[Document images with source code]
= = = =

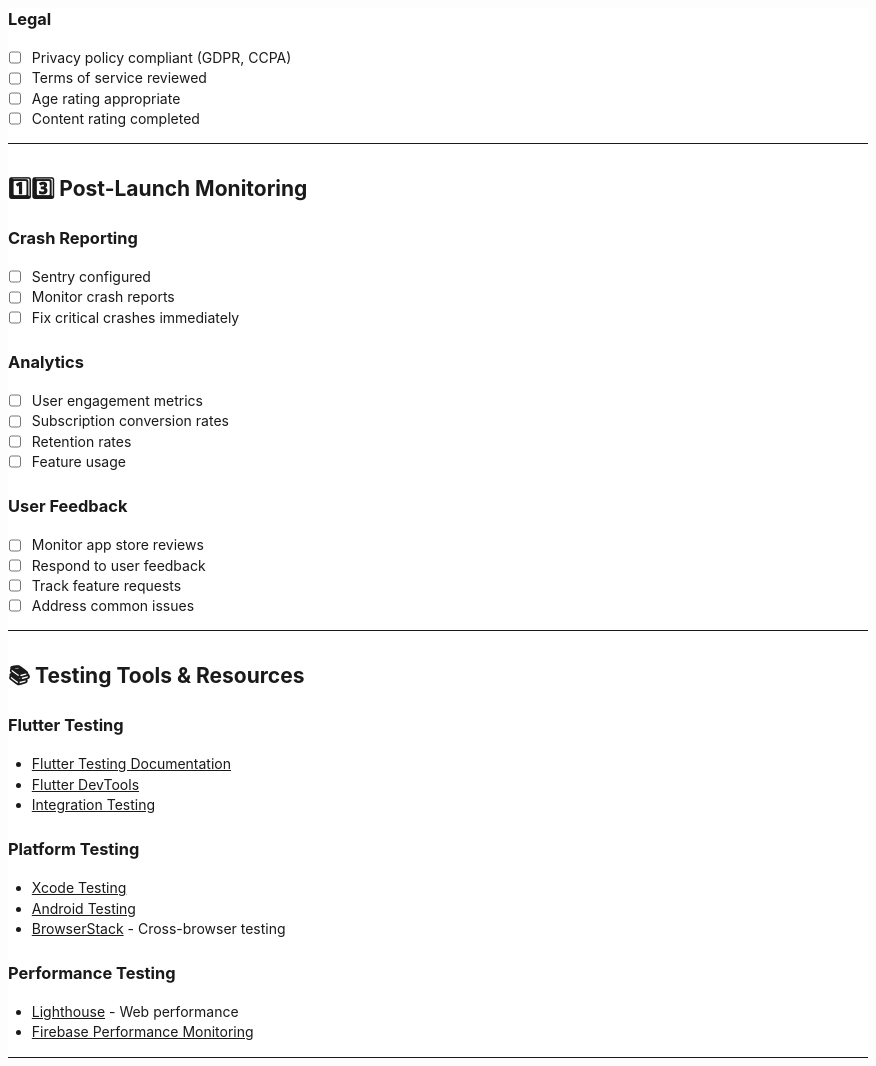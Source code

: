 ### Legal

- [ ] Privacy policy compliant (GDPR, CCPA)
- [ ] Terms of service reviewed
- [ ] Age rating appropriate
- [ ] Content rating completed

---

## 1️⃣3️⃣ Post-Launch Monitoring

### Crash Reporting

- [ ] Sentry configured
- [ ] Monitor crash reports
- [ ] Fix critical crashes immediately

### Analytics

- [ ] User engagement metrics
- [ ] Subscription conversion rates
- [ ] Retention rates
- [ ] Feature usage

### User Feedback

- [ ] Monitor app store reviews
- [ ] Respond to user feedback
- [ ] Track feature requests
- [ ] Address common issues

---

## 📚 Testing Tools & Resources

### Flutter Testing

- [Flutter Testing Documentation](https://docs.flutter.dev/testing)
- [Flutter DevTools](https://docs.flutter.dev/development/tools/devtools/overview)
- [Integration Testing](https://docs.flutter.dev/testing/integration-tests)

### Platform Testing

- [Xcode Testing](https://developer.apple.com/documentation/xcode/testing-your-apps-in-xcode)
- [Android Testing](https://developer.android.com/training/testing)
- [BrowserStack](https://www.browserstack.com/) - Cross-browser testing

### Performance Testing

- [Lighthouse](https://developers.google.com/web/tools/lighthouse) - Web performance
- [Firebase Performance Monitoring](https://firebase.google.com/products/performance)

---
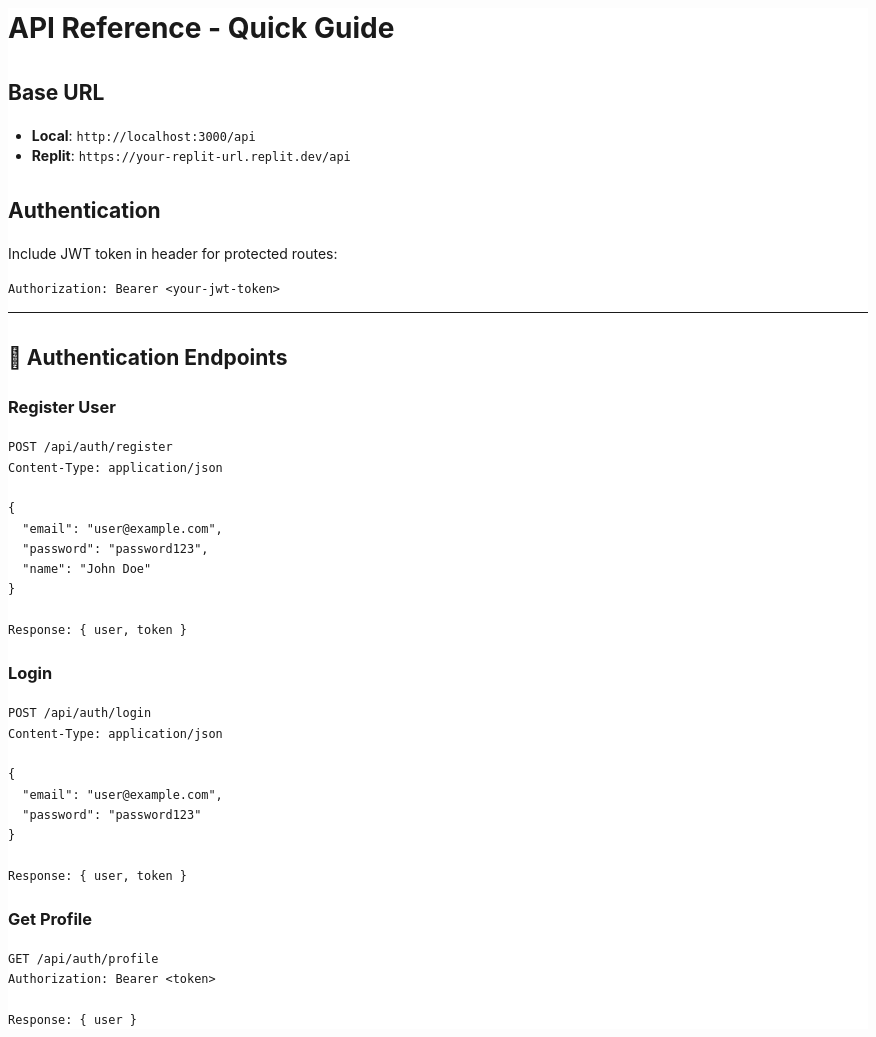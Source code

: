 # API Reference - Quick Guide

## Base URL
- **Local**: `http://localhost:3000/api`
- **Replit**: `https://your-replit-url.replit.dev/api`

## Authentication
Include JWT token in header for protected routes:
```
Authorization: Bearer <your-jwt-token>
```

---

## 🔐 Authentication Endpoints

### Register User
```http
POST /api/auth/register
Content-Type: application/json

{
  "email": "user@example.com",
  "password": "password123",
  "name": "John Doe"
}

Response: { user, token }
```

### Login
```http
POST /api/auth/login
Content-Type: application/json

{
  "email": "user@example.com",
  "password": "password123"
}

Response: { user, token }
```

### Get Profile
```http
GET /api/auth/profile
Authorization: Bearer <token>

Response: { user }
```
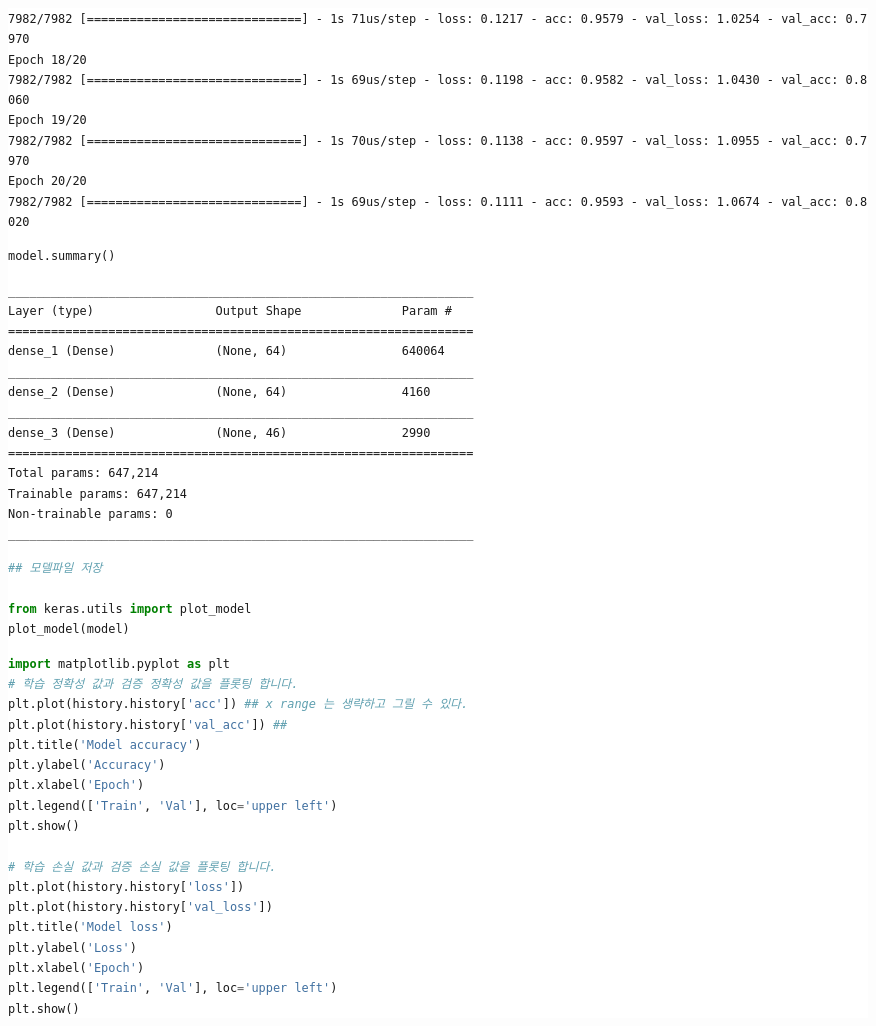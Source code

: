     7982/7982 [==============================] - 1s 71us/step - loss: 0.1217 - acc: 0.9579 - val_loss: 1.0254 - val_acc: 0.7970
    Epoch 18/20
    7982/7982 [==============================] - 1s 69us/step - loss: 0.1198 - acc: 0.9582 - val_loss: 1.0430 - val_acc: 0.8060
    Epoch 19/20
    7982/7982 [==============================] - 1s 70us/step - loss: 0.1138 - acc: 0.9597 - val_loss: 1.0955 - val_acc: 0.7970
    Epoch 20/20
    7982/7982 [==============================] - 1s 69us/step - loss: 0.1111 - acc: 0.9593 - val_loss: 1.0674 - val_acc: 0.8020
    


```python
model.summary()
```

    _________________________________________________________________
    Layer (type)                 Output Shape              Param #   
    =================================================================
    dense_1 (Dense)              (None, 64)                640064    
    _________________________________________________________________
    dense_2 (Dense)              (None, 64)                4160      
    _________________________________________________________________
    dense_3 (Dense)              (None, 46)                2990      
    =================================================================
    Total params: 647,214
    Trainable params: 647,214
    Non-trainable params: 0
    _________________________________________________________________
    


```python
## 모델파일 저장

from keras.utils import plot_model
plot_model(model)
```


```python
import matplotlib.pyplot as plt
# 학습 정확성 값과 검증 정확성 값을 플롯팅 합니다. 
plt.plot(history.history['acc']) ## x range 는 생략하고 그릴 수 있다.
plt.plot(history.history['val_acc']) ## 
plt.title('Model accuracy')
plt.ylabel('Accuracy')
plt.xlabel('Epoch')
plt.legend(['Train', 'Val'], loc='upper left')
plt.show()

# 학습 손실 값과 검증 손실 값을 플롯팅 합니다.
plt.plot(history.history['loss'])
plt.plot(history.history['val_loss'])
plt.title('Model loss')
plt.ylabel('Loss')
plt.xlabel('Epoch')
plt.legend(['Train', 'Val'], loc='upper left')
plt.show()
```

= = = =

◆ ASSIGNMENT: Give the number of lines in the data above that contain the word "rating", with no accompanying text.

◆ EXPECTED OUTPUT: 2